Fox News August 6, 2013
YOKOHAMA, JAPAN – Japan on Tuesday unveiled its biggest warship since World War II, a huge flat-top destroyer that has raised eyebrows in China and elsewhere because it bears a strong resemblance to a conventional aircraft carrier.
The ship, which has a flight deck that is nearly 820 feet long, is designed to carry up to 14 helicopters. Japanese officials say it will be used in national defense -- particularly in anti-submarine warfare and border-area surveillance missions -- and to bolster the nation's ability to transport personnel and supplies in response to large-scale natural disasters, like the devastating earthquake and tsunami in 2011.
Though the ship -- dubbed "Izumo" -- has been in the works since 2009, its unveiling comes as Japan and China are locked in a dispute over several small islands located between southern Japan and Taiwan. For months, ships from both countries have been conducting patrols around the isles, called the Senkaku in Japan and the Diaoyutai in China.
At a time when India and China are in a carrier race, it is good that the Japanese realize their national existence is threatened. While the Indians and Chinese are dependent on Russia for their carrier and other naval technology, Japan is rapidly re-developing their indigenous shipbuilding capacity. The next step for the Japanese is the relaunch of their fixed-wing carrier fleet, a necessary step as the Russo-Indo-Sino policy is to build ski-launch type carriers, which are markedly inferior to American catapult based carriers, even the conventional powered Kitty Hawk class, much less the Nimitz or Ford class super carriers. Japan is taking its first steps and needs to realize that it must, if it wants to maintain its national identity, to lead the carrier arms race.
And it appears that the humiliation of the Second World War has reached it nadir in Japan and it is climbing back to its rightful status as a world power.

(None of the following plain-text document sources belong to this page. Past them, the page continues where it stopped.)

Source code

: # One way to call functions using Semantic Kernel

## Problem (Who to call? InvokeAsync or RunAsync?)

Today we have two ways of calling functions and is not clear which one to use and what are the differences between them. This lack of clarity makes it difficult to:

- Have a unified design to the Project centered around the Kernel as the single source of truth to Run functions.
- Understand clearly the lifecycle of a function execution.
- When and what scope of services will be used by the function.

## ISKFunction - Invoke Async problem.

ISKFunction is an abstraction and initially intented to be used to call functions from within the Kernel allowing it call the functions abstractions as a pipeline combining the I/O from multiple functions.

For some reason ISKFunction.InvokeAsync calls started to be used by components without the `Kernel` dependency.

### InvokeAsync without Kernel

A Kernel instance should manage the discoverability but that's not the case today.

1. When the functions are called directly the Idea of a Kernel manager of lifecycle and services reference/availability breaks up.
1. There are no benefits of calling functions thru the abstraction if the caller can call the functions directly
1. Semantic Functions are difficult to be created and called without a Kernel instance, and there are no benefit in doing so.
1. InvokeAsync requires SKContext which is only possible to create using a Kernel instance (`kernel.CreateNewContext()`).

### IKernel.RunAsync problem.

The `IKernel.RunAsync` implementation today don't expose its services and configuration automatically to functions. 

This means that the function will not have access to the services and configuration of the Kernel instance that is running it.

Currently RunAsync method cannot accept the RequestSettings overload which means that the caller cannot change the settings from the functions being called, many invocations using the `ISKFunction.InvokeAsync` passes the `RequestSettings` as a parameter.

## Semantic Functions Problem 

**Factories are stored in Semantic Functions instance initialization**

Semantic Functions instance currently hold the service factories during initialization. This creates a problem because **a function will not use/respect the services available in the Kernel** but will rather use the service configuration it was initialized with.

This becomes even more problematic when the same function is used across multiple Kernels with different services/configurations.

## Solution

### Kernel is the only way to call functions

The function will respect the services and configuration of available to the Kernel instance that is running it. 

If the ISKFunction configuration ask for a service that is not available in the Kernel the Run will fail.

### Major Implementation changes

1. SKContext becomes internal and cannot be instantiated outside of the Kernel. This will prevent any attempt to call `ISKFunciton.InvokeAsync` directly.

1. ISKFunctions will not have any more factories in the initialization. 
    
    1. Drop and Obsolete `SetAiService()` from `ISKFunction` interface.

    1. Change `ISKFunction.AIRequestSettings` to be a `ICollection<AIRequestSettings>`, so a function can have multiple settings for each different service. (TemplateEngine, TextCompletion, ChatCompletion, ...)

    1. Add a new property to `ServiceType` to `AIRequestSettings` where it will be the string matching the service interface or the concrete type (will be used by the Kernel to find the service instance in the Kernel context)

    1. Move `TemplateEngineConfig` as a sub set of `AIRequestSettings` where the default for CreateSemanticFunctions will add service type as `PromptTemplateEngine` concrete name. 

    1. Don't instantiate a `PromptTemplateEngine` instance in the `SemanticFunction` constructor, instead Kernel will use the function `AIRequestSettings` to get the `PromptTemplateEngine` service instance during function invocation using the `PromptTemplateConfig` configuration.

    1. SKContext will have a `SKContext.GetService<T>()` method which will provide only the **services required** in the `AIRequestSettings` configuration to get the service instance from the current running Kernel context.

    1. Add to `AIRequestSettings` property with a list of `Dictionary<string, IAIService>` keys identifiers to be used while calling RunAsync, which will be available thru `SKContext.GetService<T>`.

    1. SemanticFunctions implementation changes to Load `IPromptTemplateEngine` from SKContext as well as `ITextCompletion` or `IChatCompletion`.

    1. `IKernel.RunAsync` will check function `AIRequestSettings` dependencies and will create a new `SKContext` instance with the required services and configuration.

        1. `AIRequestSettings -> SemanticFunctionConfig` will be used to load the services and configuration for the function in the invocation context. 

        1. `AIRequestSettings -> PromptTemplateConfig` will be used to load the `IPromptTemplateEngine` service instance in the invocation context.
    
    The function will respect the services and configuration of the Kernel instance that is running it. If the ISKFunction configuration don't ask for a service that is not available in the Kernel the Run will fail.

Asahi Shinbum August 5, 2013
A private advisory panel to Prime Minister Shinzo Abe will recommend Japan lift its self-imposed ban on the right to collective self-defense, as well as the use of force to protect other nation's troops in U.N. peacekeeping operations, by broadening the government's interpretation of the Constitution.
Under the interpretation, Japan possesses the right to collective self-defense, but cannot exercise it since it exceeds the limits on the use of its military.
“The current government interpretation is so narrow that it bans even what the Constitution does not ban,” said Shunji Yanai, chairman of the Advisory Panel on Reconstruction of the Legal Basis for Security and a former ambassador to the United States, on a Japan Broadcasting Corp. (NHK) TV program on Aug. 4. “The Constitution allows Japan to exercise the right to collective self-defense. To participate in U.N.-led collective security activities is Japan’s duty.”
The private panel was set up by Abe in 2007 during his first run as prime minister to examine four categories of collective self-defense and U.N.-led collective security activities: (1) repelling attacks against a U.S. fleet on the open sea; (2) intercepting ballistic missiles fired toward the United States; (3) using weapons to safeguard units of other countries engaged in joint U.N. peacekeeping operations; and (4) providing a wider range of logistic support to other nations for peacekeeping operations.
The infamous no war clause in the post-war constitution was the only major error that General Douglas MacArthur made while regent in Japan. As war is just politics by other means, this placed Japan at a disadvantage in East Asia in the post war years. No other country in that region ever rejected war as a national policy. This rebounded only the benefit of the Soviet Union and now Red China. Borders and war are both policies that nations need to survive in the real world. It is good to see that the Japanese are returning to the aircraft carrier and to war. Collective self-defense is just a first step, as is a helicopter "destroyer."